What's needed is a word-for-word retyping of the entries below, pictures omitted.

#####

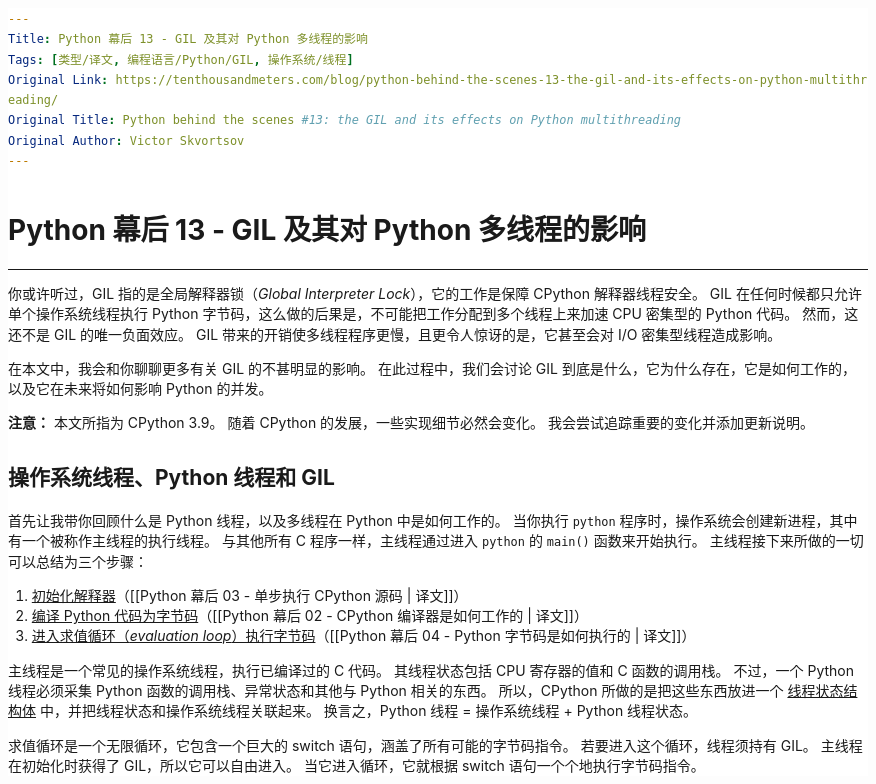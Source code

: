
 ```yaml
---
Title: Python 幕后 13 - GIL 及其对 Python 多线程的影响
Tags: [类型/译文, 编程语言/Python/GIL, 操作系统/线程]
Original Link: https://tenthousandmeters.com/blog/python-behind-the-scenes-13-the-gil-and-its-effects-on-python-multithreading/
Original Title: Python behind the scenes #13: the GIL and its effects on Python multithreading
Original Author: Victor Skvortsov
---
```


# Python 幕后 13 - GIL 及其对 Python 多线程的影响

---

你或许听过，GIL 指的是全局解释器锁（*Global Interpreter Lock*），它的工作是保障 CPython 解释器线程安全。
GIL 在任何时候都只允许单个操作系统线程执行 Python 字节码，这么做的后果是，不可能把工作分配到多个线程上来加速 CPU 密集型的 Python 代码。
然而，这还不是 GIL 的唯一负面效应。
GIL 带来的开销使多线程程序更慢，且更令人惊讶的是，它甚至会对 I/O 密集型线程造成影响。

在本文中，我会和你聊聊更多有关 GIL 的不甚明显的影响。
在此过程中，我们会讨论 GIL 到底是什么，它为什么存在，它是如何工作的，以及它在未来将如何影响 Python 的并发。

**注意：** 本文所指为 CPython 3.9。
随着 CPython 的发展，一些实现细节必然会变化。
我会尝试追踪重要的变化并添加更新说明。

## 操作系统线程、Python 线程和 GIL

首先让我带你回顾什么是 Python 线程，以及多线程在 Python 中是如何工作的。
当你执行 `python` 程序时，操作系统会创建新进程，其中有一个被称作主线程的执行线程。
与其他所有 C 程序一样，主线程通过进入 `python` 的 `main()` 函数来开始执行。
主线程接下来所做的一切可以总结为三个步骤：

1. [初始化解释器](https://tenthousandmeters.com/blog/python-behind-the-scenes-3-stepping-through-the-cpython-source-code/)（[[Python 幕后 03 - 单步执行 CPython 源码 | 译文]]）
2. [编译 Python 代码为字节码](https://tenthousandmeters.com/blog/python-behind-the-scenes-2-how-the-cpython-compiler-works/)（[[Python 幕后 02 - CPython 编译器是如何工作的 | 译文]]）
3. [进入求值循环（*evaluation loop*）执行字节码](https://tenthousandmeters.com/blog/python-behind-the-scenes-4-how-python-bytecode-is-executed/)（[[Python 幕后 04 - Python 字节码是如何执行的 | 译文]]）

主线程是一个常见的操作系统线程，执行已编译过的 C 代码。
其线程状态包括 CPU 寄存器的值和 C 函数的调用栈。
不过，一个 Python 线程必须采集 Python 函数的调用栈、异常状态和其他与 Python 相关的东西。
所以，CPython 所做的是把这些东西放进一个 [线程状态结构体](https://github.com/python/cpython/blob/5d28bb699a305135a220a97ac52e90d9344a3004/Include/cpython/pystate.h#L51) 中，并把线程状态和操作系统线程关联起来。
换言之，Python 线程 = 操作系统线程 + Python 线程状态。

求值循环是一个无限循环，它包含一个巨大的 switch 语句，涵盖了所有可能的字节码指令。
若要进入这个循环，线程须持有 GIL。
主线程在初始化时获得了 GIL，所以它可以自由进入。
当它进入循环，它就根据 switch 语句一个个地执行字节码指令。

#####

Answer box |
Source code

:
 ```yaml
---
Title: Python 幕后 13 - GIL 及其对 Python 多线程的影响
Tags: [类型/译文, 编程语言/Python/GIL, 操作系统/线程]
Original Link: https://tenthousandmeters.com/blog/python-behind-the-scenes-13-the-gil-and-its-effects-on-python-multithreading/
Original Title: Python behind the scenes #13: the GIL and its effects on Python multithreading
Original Author: Victor Skvortsov
---
```


# Python 幕后 13 - GIL 及其对 Python 多线程的影响

---

你或许听过，GIL 指的是全局解释器锁（*Global Interpreter Lock*），它的工作是保障 CPython 解释器线程安全。
GIL 在任何时候都只允许单个操作系统线程执行 Python 字节码，这么做的后果是，不可能把工作分配到多个线程上来加速 CPU 密集型的 Python 代码。
然而，这还不是 GIL 的唯一负面效应。
GIL 带来的开销使多线程程序更慢，且更令人惊讶的是，它甚至会对 I/O 密集型线程造成影响。

在本文中，我会和你聊聊更多有关 GIL 的不甚明显的影响。
在此过程中，我们会讨论 GIL 到底是什么，它为什么存在，它是如何工作的，以及它在未来将如何影响 Python 的并发。

**注意：** 本文所指为 CPython 3.9。
随着 CPython 的发展，一些实现细节必然会变化。
我会尝试追踪重要的变化并添加更新说明。

## 操作系统线程、Python 线程和 GIL

首先让我带你回顾什么是 Python 线程，以及多线程在 Python 中是如何工作的。
当你执行 `python` 程序时，操作系统会创建新进程，其中有一个被称作主线程的执行线程。
与其他所有 C 程序一样，主线程通过进入 `python` 的 `main()` 函数来开始执行。
主线程接下来所做的一切可以总结为三个步骤：

1. [初始化解释器](https://tenthousandmeters.com/blog/python-behind-the-scenes-3-stepping-through-the-cpython-source-code/)（[[Python 幕后 03 - 单步执行 CPython 源码 | 译文]]）
2. [编译 Python 代码为字节码](https://tenthousandmeters.com/blog/python-behind-the-scenes-2-how-the-cpython-compiler-works/)（[[Python 幕后 02 - CPython 编译器是如何工作的 | 译文]]）
3. [进入求值循环（*evaluation loop*）执行字节码](https://tenthousandmeters.com/blog/python-behind-the-scenes-4-how-python-bytecode-is-executed/)（[[Python 幕后 04 - Python 字节码是如何执行的 | 译文]]）

主线程是一个常见的操作系统线程，执行已编译过的 C 代码。
其线程状态包括 CPU 寄存器的值和 C 函数的调用栈。
不过，一个 Python 线程必须采集 Python 函数的调用栈、异常状态和其他与 Python 相关的东西。
所以，CPython 所做的是把这些东西放进一个 [线程状态结构体](https://github.com/python/cpython/blob/5d28bb699a305135a220a97ac52e90d9344a3004/Include/cpython/pystate.h#L51) 中，并把线程状态和操作系统线程关联起来。
换言之，Python 线程 = 操作系统线程 + Python 线程状态。

求值循环是一个无限循环，它包含一个巨大的 switch 语句，涵盖了所有可能的字节码指令。
若要进入这个循环，线程须持有 GIL。
主线程在初始化时获得了 GIL，所以它可以自由进入。
当它进入循环，它就根据 switch 语句一个个地执行字节码指令。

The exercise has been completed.